Whenever we look back at Kennedy there’s always some kind of barrier to what feels like the truth. Retrospection always blurs reality, but the layers between us and what happened on that day seem to have formed exponentially. From the very beginning, a mythos grew around the events, aided by the theater of the funeral itself. (I have a cousin who was born on the day JFK was buried. His name? Jack, of course.) Robert Rauschenberg’s Retroactive I (above, from 1963) beautifully depicts how JFK became part of a larger collage of images. Perhaps only an artist as tuned into the power of images and how they interact as Rauschenberg could weave such a powerful single image of multiple images so quickly, while the nation’s psychological wounds were still brutally fresh.

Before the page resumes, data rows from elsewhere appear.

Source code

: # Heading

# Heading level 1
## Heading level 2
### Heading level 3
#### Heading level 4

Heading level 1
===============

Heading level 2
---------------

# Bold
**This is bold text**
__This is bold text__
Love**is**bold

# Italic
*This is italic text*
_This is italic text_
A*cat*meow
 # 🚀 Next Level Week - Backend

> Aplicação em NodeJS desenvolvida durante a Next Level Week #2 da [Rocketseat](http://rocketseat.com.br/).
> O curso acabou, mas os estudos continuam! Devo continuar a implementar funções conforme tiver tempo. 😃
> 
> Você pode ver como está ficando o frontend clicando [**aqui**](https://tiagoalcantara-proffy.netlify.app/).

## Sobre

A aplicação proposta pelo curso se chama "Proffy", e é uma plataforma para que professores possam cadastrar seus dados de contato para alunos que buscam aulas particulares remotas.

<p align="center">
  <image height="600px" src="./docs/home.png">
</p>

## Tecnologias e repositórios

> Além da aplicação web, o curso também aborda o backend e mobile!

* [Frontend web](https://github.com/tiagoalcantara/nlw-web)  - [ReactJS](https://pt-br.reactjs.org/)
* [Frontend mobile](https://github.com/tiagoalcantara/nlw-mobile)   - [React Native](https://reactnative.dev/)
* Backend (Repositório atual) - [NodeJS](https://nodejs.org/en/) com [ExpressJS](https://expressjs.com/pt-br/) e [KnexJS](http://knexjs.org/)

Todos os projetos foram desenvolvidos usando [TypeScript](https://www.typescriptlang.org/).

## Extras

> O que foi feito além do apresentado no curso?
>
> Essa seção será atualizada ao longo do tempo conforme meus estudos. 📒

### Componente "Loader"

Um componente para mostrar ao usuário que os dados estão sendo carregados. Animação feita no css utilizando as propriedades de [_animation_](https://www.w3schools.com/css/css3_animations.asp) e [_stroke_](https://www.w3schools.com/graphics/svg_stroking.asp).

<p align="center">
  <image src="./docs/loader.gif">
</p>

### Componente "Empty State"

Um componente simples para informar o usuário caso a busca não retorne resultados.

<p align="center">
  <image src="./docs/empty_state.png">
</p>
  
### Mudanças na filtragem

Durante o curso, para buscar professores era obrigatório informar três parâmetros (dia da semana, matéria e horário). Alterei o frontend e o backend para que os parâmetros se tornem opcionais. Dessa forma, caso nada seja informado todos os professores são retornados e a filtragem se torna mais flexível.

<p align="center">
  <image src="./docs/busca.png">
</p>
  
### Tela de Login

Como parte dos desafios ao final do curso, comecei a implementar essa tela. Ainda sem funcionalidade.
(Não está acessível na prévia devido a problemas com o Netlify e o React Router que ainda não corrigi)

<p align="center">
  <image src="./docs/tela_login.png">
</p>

Kennedy was the first president of the modern media age: television, full-color magazines, and lavishly illustrated newspapers. People knew his face and the faces of his family as well as their own. If politics is an art, Kennedy was America’s first political model and first political performance artist.
If there’s a book on Kennedy out there, whether a biography or a conspiracy theory, I’ve most likely read it. (Richard Reeves’ 1993 President Kennedy: Profile of Power is a no-nonsense, superbly written, personal favorite.) I’ve read everything about the assassination from The Warren Commission Report to Gerald Posner’s Case Closed, pouring over the illustrations in search of something I haven’t seen yet. Even the nightmare of the assassination itself spawned countless images—the most grotesque being the infamous Zapruder film. Perhaps the most bizarre is the “Backyard Photo” of Lee Harvey Oswald (above). Holding Communist literature in one hand and a rifle in the other, the “Backyard Photo” neatly seals the deal as to Oswald’s guilt as the lone assassin. Look closely, however, and you recognize it for the crude cut-and-paste job that it is. The shadows conflict with one another and Oswald’s head sits oddly on his shoulders, among other flaws. Who made this photo and why are questions that may never be answered. The dying king looks down at such surreal collage and wonders what happened to the social tapestry of his land. If we cannot save our dying king, at least we can honor his memory and replace the tragic pictures of the past with grand visions of our future.